Aleppo (Fides) - Ab dem kommenden Jahr werden die Kirchen des Nahen Ostens jeden 22. April den einen ökumenischen Tag für Entführte und Vermisste ("Ecumenical Day for the Abducted and the Forcibly Absented”) begehen. Die vom Rat der Kirchen des Nahen Ostens (MECC) auf den Weg gebrachte Initiative wird am Montag, den 24. April, im Rahmen des Gedenkens zum zehnten Jahrestag des Verschwindens der beiden Erzbischöfe von Aleppo, des griechisch-orthodoxen Boulos Yazigi und des syrisch-orthodoxen Mar Gregorios Yohanna Ibrahim, die am 22. April 2013 auf mysteriöse Weise verschwunden sind, präsentiert werden.
Im Rahmen eines Studienseminars, das anlässlich des zehnten Jahrestages des Verschwindens der beiden Bischöfe organisiert wird, steht unter der Schirmherrschaft von Yohanna X., dem griechisch-orthodoxen Patriarchen von Antiochien (leiblicher Bruder des verstorbenen Metropoliten Boulos Yazigi und derzeitiger Präsident des MECC) und von Mor Ignatius Aphrem II. Am Ende der Veranstaltung soll die Erklärung verlesen, mit der der 22. April zum "Ökumenischen Tag für Entführte und Vermisste" ausgerufen wird.
Das Studienseminar - so das vom MECC veröffentlichte Programm - beginnt mit einem gemeinsamen Kommuniqué des griechisch-orthodoxen und des syrisch-orthodoxen Patriarchats von Antiochien, gefolgt von einer Reihe von Rednern und Videobotschaften.
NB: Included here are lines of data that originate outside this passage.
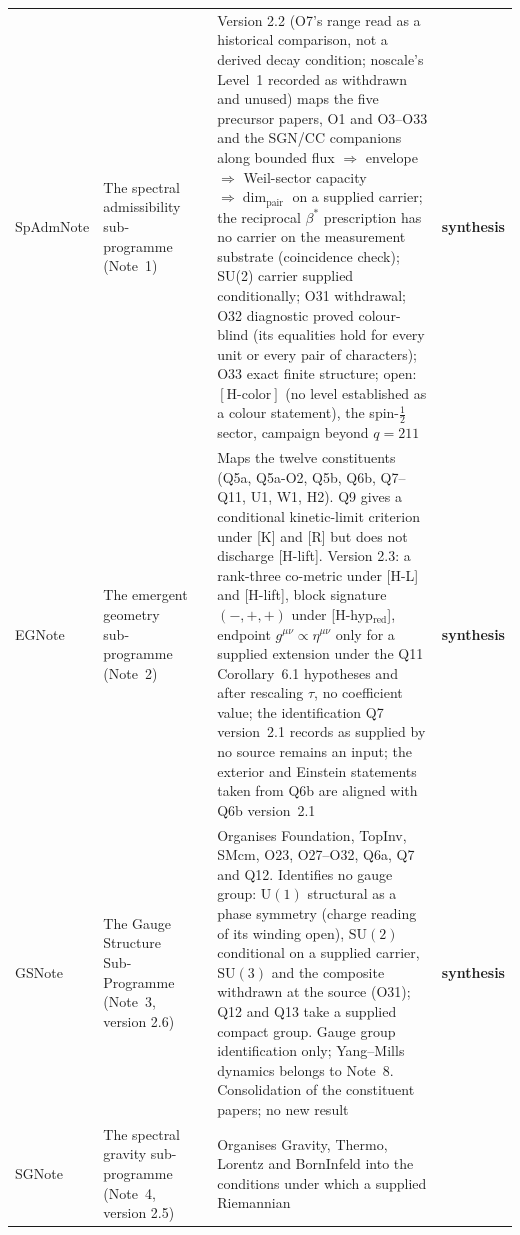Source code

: \documentclass[11pt,a4paper]{article}
\newcommand{\SU}{\mathrm{SU}}
\newcommand{\ssynth}{\textcolor{csynth}{\textbf{synthesis}}}
\begin{document}
\begin{longtable}{@{}p{1.70cm}p{2.9cm}p{1.3cm}p{6.25cm}>{\raggedright\arraybackslash}p{2.0cm}@{}}
      \midrule
      SpAdm\-Note & The spectral admissibility sub-programme (Note~1) & \cite{Beau2026a1note} &
      Version 2.2 (O7's range read as a historical comparison, not a derived decay condition; noscale's
      Level~1 recorded as withdrawn and unused) maps the five precursor papers, O1 and
      O3--O33 and the SGN/CC companions along
      bounded flux $\Rightarrow$ envelope $\Rightarrow$ Weil-sector capacity $\Rightarrow
      \dim_{\mathrm{pair}}$ on a supplied carrier; the reciprocal $\beta^*$ prescription has no carrier
      on the measurement substrate (coincidence check); SU(2) carrier supplied conditionally; O31
      withdrawal; O32 diagnostic proved colour-blind (its equalities hold for every unit or every pair of
      characters); O33 exact finite structure; open: $[\mathrm{H\text{-}color}]$ (no level established as a
      colour statement), the spin-$\tfrac12$ sector, campaign beyond $q = 211$ &
      \ssynth \\[3pt]
      EG\-Note & The emergent geometry sub-programme (Note~2) & \cite{Beau2026egnote} &
      Maps the twelve constituents (Q5a, Q5a-O2, Q5b, Q6b, Q7--Q11, U1, W1, H2).
      Q9 gives a conditional kinetic-limit criterion under [K] and [R] but does not discharge [H-lift]. Version 2.3:
      a rank-three co-metric under [H-L] and [H-lift], block signature $(-,+,+)$ under [H-hyp$_{\mathrm{red}}$],
      endpoint $g^{\mu\nu}\propto\eta^{\mu\nu}$ only for a supplied extension under the Q11 Corollary~6.1
      hypotheses and after rescaling $\tau$, no coefficient value; the identification Q7 version~2.1 records as supplied by no source remains
      an input; the exterior and Einstein statements taken from Q6b are aligned with Q6b version~2.1 &
      \ssynth \\[3pt]
      GS\-Note & The Gauge Structure Sub-Programme (Note~3, version 2.6) & \cite{Beau2026gsnote} &
      Organises Foundation, TopInv, SMcm, O23, O27--O32, Q6a, Q7 and Q12. Identifies no gauge group:
      $\mathrm{U}(1)$ structural as a phase symmetry (charge reading of its winding open), $\SU(2)$
      conditional on a supplied carrier, $\SU(3)$ and the
      composite withdrawn at the source (O31); Q12 and Q13 take a supplied compact group.
      Gauge group identification only; Yang--Mills dynamics belongs to
      Note~8. Consolidation of the constituent papers; no new result &
      \ssynth \\[3pt]
      SG\-Note & The spectral gravity sub-programme (Note~4, version 2.5) & \cite{Beau2026sgnote} &
      Organises Gravity, Thermo, Lorentz and BornInfeld into the conditions under which a supplied Riemannian

\end{longtable}
\end{document}
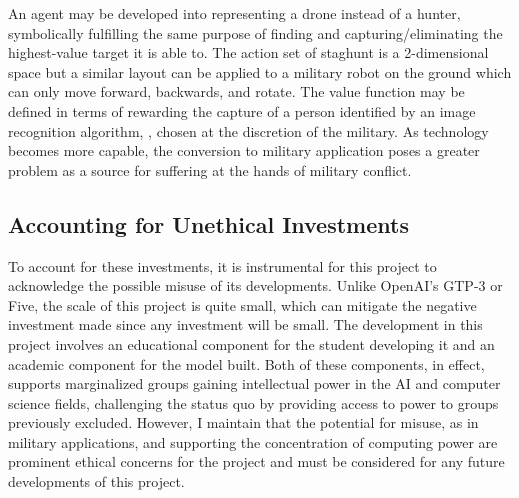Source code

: \documentclass[10pt,twocolumn]{article}
\begin{document}
An agent may be developed into representing a drone instead of a hunter, symbolically fulfilling the same purpose of finding and capturing/eliminating the highest-value target it is able to. The action set of staghunt is a 2-dimensional space but a similar layout can be applied to a military robot on the ground which can only move forward, backwards, and rotate. The value function may be defined in terms of rewarding the capture of a person identified by an image recognition algorithm, , chosen at the discretion of the military. As technology becomes more capable, the conversion to military application poses a greater problem as a source for suffering at the hands of military conflict.

\subsection{Accounting for Unethical Investments}
	
To account for these investments, it is instrumental for this project to acknowledge the possible misuse of its developments. Unlike OpenAI’s GTP-3 or Five, the scale of this project is quite small, which can mitigate the negative investment made since any investment will be small. The development in this project involves an educational component for the student developing it and an academic component for the model built. Both of these components, in effect, supports marginalized groups gaining intellectual power in the AI and computer science fields, challenging the status quo by providing access to power to groups previously excluded. However, I maintain that the potential for misuse, as in military applications, and supporting the concentration of computing power are prominent ethical concerns for the project and must be considered for any future developments of this project.

\printbibliography 
\end{document}
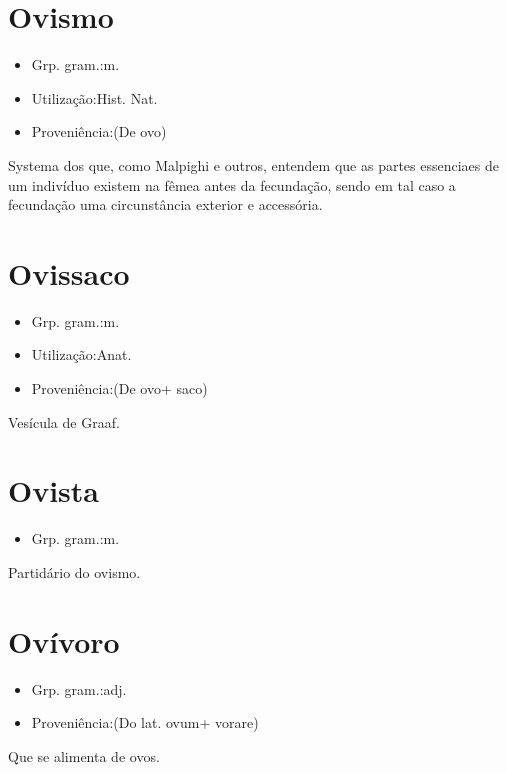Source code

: \section{Ovismo}
\begin{itemize}
\item {Grp. gram.:m.}
\end{itemize}
\begin{itemize}
\item {Utilização:Hist. Nat.}
\end{itemize}
\begin{itemize}
\item {Proveniência:(De \textunderscore ovo\textunderscore )}
\end{itemize}
Systema dos que, como Malpighi e outros, entendem que as partes essenciaes de um indivíduo existem na fêmea antes da fecundação, sendo em tal caso a fecundação uma circunstância exterior e accessória.
\section{Ovissaco}
\begin{itemize}
\item {Grp. gram.:m.}
\end{itemize}
\begin{itemize}
\item {Utilização:Anat.}
\end{itemize}
\begin{itemize}
\item {Proveniência:(De \textunderscore ovo\textunderscore  + \textunderscore saco\textunderscore )}
\end{itemize}
Vesícula de Graaf.
\section{Ovista}
\begin{itemize}
\item {Grp. gram.:m.}
\end{itemize}
Partidário do ovismo.
\section{Ovívoro}
\begin{itemize}
\item {Grp. gram.:adj.}
\end{itemize}
\begin{itemize}
\item {Proveniência:(Do lat. \textunderscore ovum\textunderscore  + \textunderscore vorare\textunderscore )}
\end{itemize}
Que se alimenta de ovos.
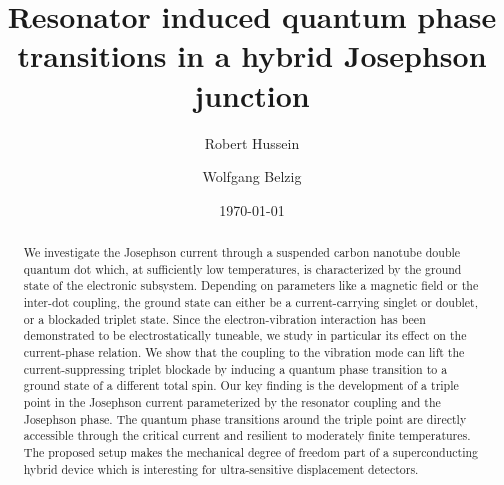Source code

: \documentclass[aps,prb,twocolumn,superscriptaddress,amsmath,amssymb,longbibliography]{revtex4-1}
\begin{document}
	\title{Resonator induced quantum phase transitions in a hybrid Josephson junction}
	
	\author{Robert Hussein}
	\author{Wolfgang Belzig}
	\date{\today}
	
	\begin{abstract}
		We investigate the Josephson current through a suspended carbon nanotube double quantum dot which, at sufficiently low 
		temperatures, is characterized by the ground state of the electronic subsystem. Depending on parameters like a magnetic 
		field or the inter-dot coupling, the ground state can either be a current-carrying singlet or doublet, or a blockaded triplet state.
		Since the electron-vibration interaction has been demonstrated to be electrostatically tuneable, we study in particular its effect 
		on the current-phase relation. We show that the coupling to the vibration mode can lift the current-suppressing triplet blockade 
		by inducing a quantum phase transition to a ground state of a different total spin. Our key finding is the development of a triple 
		point in the Josephson current parameterized by the resonator coupling and the Josephson phase. The quantum phase transitions 
		around the triple point are directly accessible through the critical current and resilient to moderately finite temperatures. The 
		proposed setup makes the mechanical degree of freedom part of a superconducting hybrid device which is interesting 
		for ultra-sensitive displacement detectors.
	\end{abstract}
	
	\maketitle
	
\end{document}
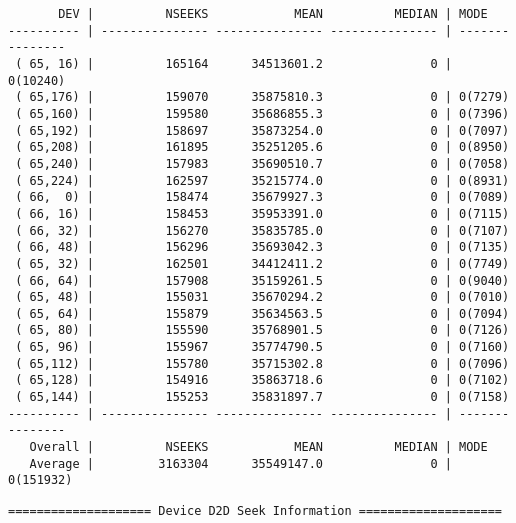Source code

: \begin{verbatim}
       DEV |          NSEEKS            MEAN          MEDIAN | MODE           
---------- | --------------- --------------- --------------- | ---------------
 ( 65, 16) |          165164      34513601.2               0 | 0(10240)
 ( 65,176) |          159070      35875810.3               0 | 0(7279)
 ( 65,160) |          159580      35686855.3               0 | 0(7396)
 ( 65,192) |          158697      35873254.0               0 | 0(7097)
 ( 65,208) |          161895      35251205.6               0 | 0(8950)
 ( 65,240) |          157983      35690510.7               0 | 0(7058)
 ( 65,224) |          162597      35215774.0               0 | 0(8931)
 ( 66,  0) |          158474      35679927.3               0 | 0(7089)
 ( 66, 16) |          158453      35953391.0               0 | 0(7115)
 ( 66, 32) |          156270      35835785.0               0 | 0(7107)
 ( 66, 48) |          156296      35693042.3               0 | 0(7135)
 ( 65, 32) |          162501      34412411.2               0 | 0(7749)
 ( 66, 64) |          157908      35159261.5               0 | 0(9040)
 ( 65, 48) |          155031      35670294.2               0 | 0(7010)
 ( 65, 64) |          155879      35634563.5               0 | 0(7094)
 ( 65, 80) |          155590      35768901.5               0 | 0(7126)
 ( 65, 96) |          155967      35774790.5               0 | 0(7160)
 ( 65,112) |          155780      35715302.8               0 | 0(7096)
 ( 65,128) |          154916      35863718.6               0 | 0(7102)
 ( 65,144) |          155253      35831897.7               0 | 0(7158)
---------- | --------------- --------------- --------------- | ---------------
   Overall |          NSEEKS            MEAN          MEDIAN | MODE           
   Average |         3163304      35549147.0               0 | 0(151932)
\end{verbatim}\newpage\begin{verbatim}
==================== Device D2D Seek Information ====================


\end{verbatim}

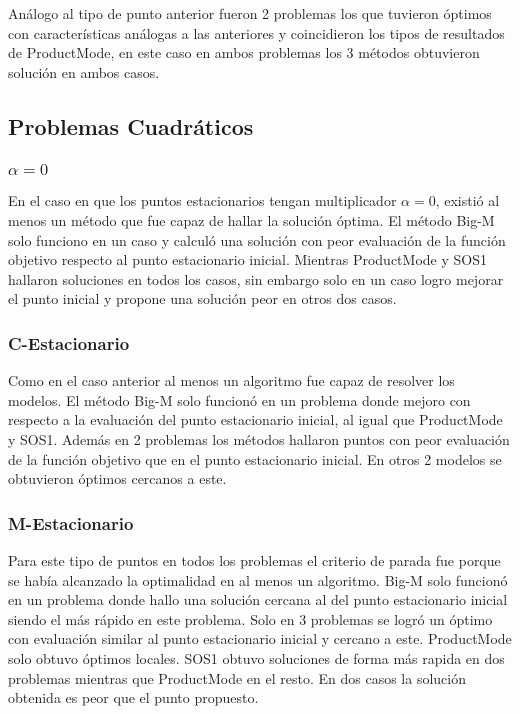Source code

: Análogo al tipo de punto anterior  fueron 2 problemas los que tuvieron óptimos con características análogas a las anteriores y coincidieron los tipos de resultados de ProductMode, en este caso en ambos problemas los 3 métodos obtuvieron solución en ambos casos. 
   



\subsection{Problemas Cuadráticos}


\subsubsection{$\alpha =0$}
En el caso en que los puntos estacionarios tengan multiplicador $\alpha=0$, existió al menos un método que fue capaz de hallar la solución óptima. El método Big-M solo funciono en un caso y calculó una solución con peor evaluación de la función objetivo respecto al punto estacionario inicial. Mientras ProductMode y SOS1 hallaron soluciones en todos los casos, sin embargo solo en un caso logro mejorar el punto inicial y propone una solución peor en otros dos casos. 

\subsubsection{C-Estacionario}   
Como en  el caso anterior al menos un algoritmo fue capaz de resolver los modelos. 
El método Big-M solo funcionó en un problema donde mejoro con respecto a la evaluación del punto estacionario inicial, al igual que  ProductMode y SOS1. Además en 2 problemas los métodos hallaron puntos con peor evaluación de la función objetivo que en el punto estacionario inicial. En otros 2 modelos se obtuvieron óptimos cercanos a este.



    
\subsubsection{M-Estacionario}
  
Para este tipo de puntos en todos los problemas el criterio de parada fue porque se había alcanzado la optimalidad en al menos un algoritmo.
Big-M solo funcionó en un problema donde hallo una solución cercana al del punto estacionario inicial siendo el más rápido en este problema. Solo en 3 problemas  se logró  un óptimo con evaluación  similar al punto estacionario inicial  y   cercano a este. ProductMode solo obtuvo óptimos locales. SOS1 obtuvo soluciones de forma más rapida en dos problemas mientras que ProductMode en el resto. En dos casos la solución obtenida es peor que el punto propuesto.
    
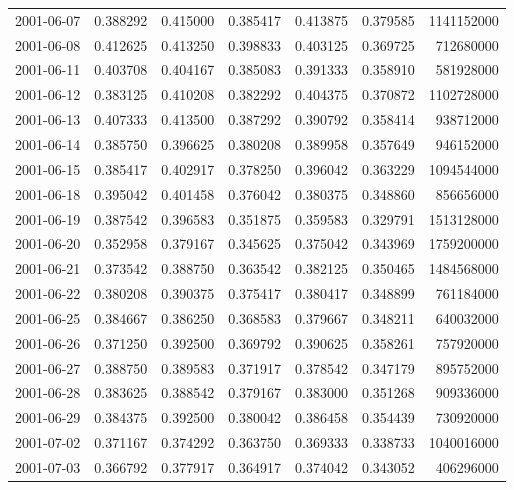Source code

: \begin{tabular}{lrrrrrr}
2001-06-07 &    0.388292 &    0.415000 &    0.385417 &    0.413875 &    0.379585 &  1141152000 \\
2001-06-08 &    0.412625 &    0.413250 &    0.398833 &    0.403125 &    0.369725 &   712680000 \\
2001-06-11 &    0.403708 &    0.404167 &    0.385083 &    0.391333 &    0.358910 &   581928000 \\
2001-06-12 &    0.383125 &    0.410208 &    0.382292 &    0.404375 &    0.370872 &  1102728000 \\
2001-06-13 &    0.407333 &    0.413500 &    0.387292 &    0.390792 &    0.358414 &   938712000 \\
2001-06-14 &    0.385750 &    0.396625 &    0.380208 &    0.389958 &    0.357649 &   946152000 \\
2001-06-15 &    0.385417 &    0.402917 &    0.378250 &    0.396042 &    0.363229 &  1094544000 \\
2001-06-18 &    0.395042 &    0.401458 &    0.376042 &    0.380375 &    0.348860 &   856656000 \\
2001-06-19 &    0.387542 &    0.396583 &    0.351875 &    0.359583 &    0.329791 &  1513128000 \\
2001-06-20 &    0.352958 &    0.379167 &    0.345625 &    0.375042 &    0.343969 &  1759200000 \\
2001-06-21 &    0.373542 &    0.388750 &    0.363542 &    0.382125 &    0.350465 &  1484568000 \\
2001-06-22 &    0.380208 &    0.390375 &    0.375417 &    0.380417 &    0.348899 &   761184000 \\
2001-06-25 &    0.384667 &    0.386250 &    0.368583 &    0.379667 &    0.348211 &   640032000 \\
2001-06-26 &    0.371250 &    0.392500 &    0.369792 &    0.390625 &    0.358261 &   757920000 \\
2001-06-27 &    0.388750 &    0.389583 &    0.371917 &    0.378542 &    0.347179 &   895752000 \\
2001-06-28 &    0.383625 &    0.388542 &    0.379167 &    0.383000 &    0.351268 &   909336000 \\
2001-06-29 &    0.384375 &    0.392500 &    0.380042 &    0.386458 &    0.354439 &   730920000 \\
2001-07-02 &    0.371167 &    0.374292 &    0.363750 &    0.369333 &    0.338733 &  1040016000 \\
2001-07-03 &    0.366792 &    0.377917 &    0.364917 &    0.374042 &    0.343052 &   406296000 \\

\end{tabular}
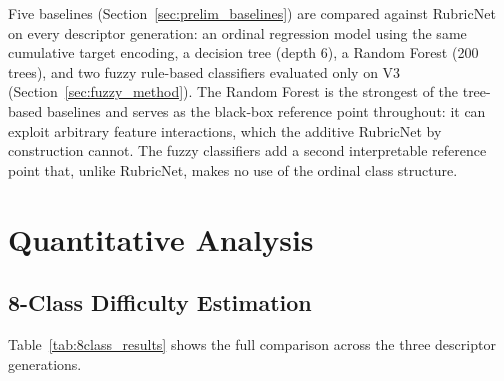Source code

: Five baselines (Section~\ref{sec:prelim_baselines}) are compared against RubricNet on every descriptor generation: an ordinal regression model using the same cumulative target encoding, a decision tree (depth 6), a Random Forest (200 trees), and two fuzzy rule-based classifiers evaluated only on V3 (Section~\ref{sec:fuzzy_method}). The Random Forest is the strongest of the tree-based baselines and serves as the black-box reference point throughout: it can exploit arbitrary feature interactions, which the additive RubricNet by construction cannot. The fuzzy classifiers add a second interpretable reference point that, unlike RubricNet, makes no use of the ordinal class structure.

\section{Quantitative Analysis}
\label{sec:quantitative}

\subsection{8-Class Difficulty Estimation}
Table~\ref{tab:8class_results} shows the full comparison across the three descriptor generations.

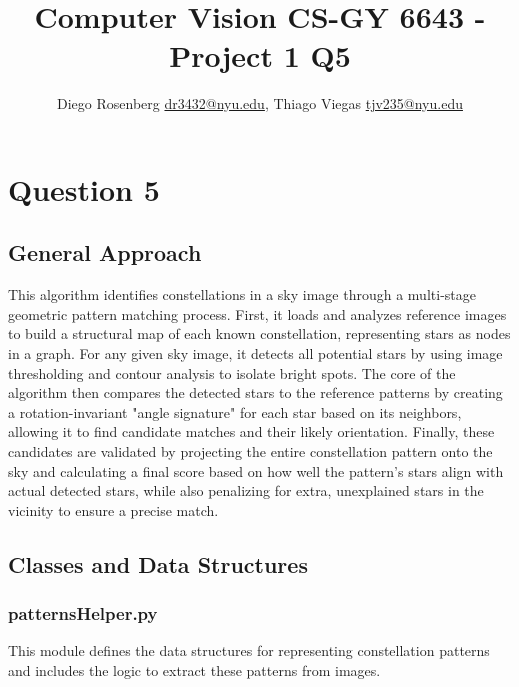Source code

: \documentclass[a4paper,11pt]{article}
\makeatletter
\renewcommand{\maketitle}{\bgroup\setlength{\parindent}{0pt}
\begin{flushleft}
  \thispagestyle{plain}
  \textbf{\@title}

  \@author
\end{flushleft}\egroup
}
\makeatother
\begin{document}
\title{\Large Computer Vision CS-GY 6643 - Project 1 Q5
\newline}
\author{Diego Rosenberg \href{mailto:dr3432@nyu.edu}{dr3432@nyu.edu}, Thiago Viegas \href{mailto:tjv235@nyu.edu}{tjv235@nyu.edu}}



\date{}

\maketitle
\section{Question 5}
\subsection{General Approach}
This algorithm identifies constellations in a sky image through a multi-stage geometric pattern matching process. First, it loads and analyzes reference images to build a structural map of each known constellation, representing stars as nodes in a graph. For any given sky image, it detects all potential stars by using image thresholding and contour analysis to isolate bright spots. The core of the algorithm then compares the detected stars to the reference patterns by creating a rotation-invariant "angle signature" for each star based on its neighbors, allowing it to find candidate matches and their likely orientation. Finally, these candidates are validated by projecting the entire constellation pattern onto the sky and calculating a final score based on how well the pattern's stars align with actual detected stars, while also penalizing for extra, unexplained stars in the vicinity to ensure a precise match.

\subsection{Classes and Data Structures}
\subsubsection*{patternsHelper.py}
\hrulefill

This module defines the data structures for representing constellation patterns and includes the logic to extract these patterns from images.
\end{document}
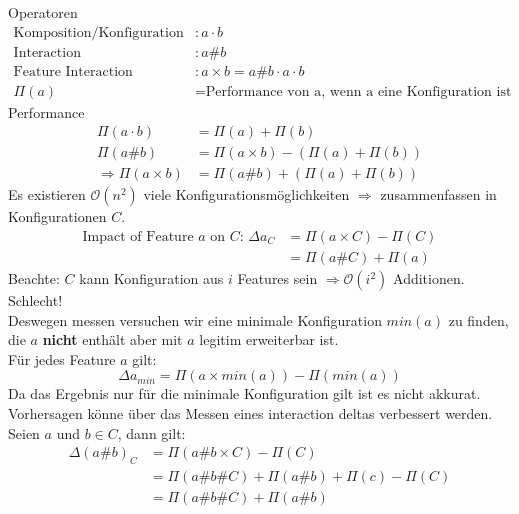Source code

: \documentclass{article}
\begin{document}
Operatoren
\begin{align*}
\text{Komposition/Konfiguration} &:  a \cdot b\\
\text{Interaction} &: a\#b\\
\text{Feature Interaction} &: a\times b = a\#b \cdot a \cdot b\\
\Pi(a)  &= \text{Performance von a, wenn a eine Konfiguration ist} 
\end{align*}
Performance
\begin{align*}
	\Pi(a \cdot b) &= \Pi(a) + \Pi(b)\\
	\Pi(a\#b) &= \Pi(a \times b) - (\Pi(a) + \Pi(b))\\
	\Rightarrow \Pi(a \times b) &=  \Pi(a\#b) + (\Pi(a) + \Pi(b))
\end{align*}
	Es existieren $\mathcal{O}(n^2)$ viele Konfigurationsmöglichkeiten $\Rightarrow$ zusammenfassen in Konfigurationen $C$.
\begin{align*}
\text{Impact  of Feature $a$ on $C$: } \Delta a_C &= \Pi(a \times C) - \Pi(C)\\
&= \Pi(a\#C) + \Pi(a)
\end{align*}
Beachte: $C$ kann Konfiguration aus $i$ Features sein $\Rightarrow \mathcal{O}(i^2)$ Additionen. Schlecht!\\ 
	Deswegen messen versuchen wir eine minimale Konfiguration  $min(a)$  zu finden, die $a$ \textbf{nicht} enthält aber mit $a$ legitim erweiterbar ist.\\
	Für jedes Feature $a$ gilt:
	\begin{equation*}
	\Delta a_{min} = \Pi(a \times min(a)) - \Pi(min(a))
	\end{equation*}
	Da das Ergebnis nur für die minimale Konfiguration gilt ist es nicht akkurat.
	Vorhersagen könne über das Messen eines interaction deltas verbessert werden.
	Seien $a$ und $b \in C$, dann gilt: 
	\begin{equation*}
	\begin{split}
	\Delta (a\#b)_C &= \Pi(a\#b \times C ) - \Pi(C)\\
					&= \Pi(a\#b\#C ) + \Pi(a\#b) + \Pi(c)  - \Pi(C)\\
					&= \Pi(a\#b\#C ) + \Pi(a\#b)
	\end{split}
	\end{equation*}
	
\end{document}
Abschließend werden sich der Patriarchen Yohanna X. und Mor Ignatius Aphrem II. jeweils mit einer Videobotschaften an die Teilnehmer wenden.
Das Verschwinden der beiden Erzbischöfe von Aleppo, die auf dem Höhepunkt des syrischen Bürgerkriegs verschleppt wurden, ist eines der bekanntesten Ereignisse dieser Art, die den Weg der einheimischen Kirchengemeinschaften in Syrien in den letzten Jahren seit der Zeit der apostolischen Verkündigung geprägt haben.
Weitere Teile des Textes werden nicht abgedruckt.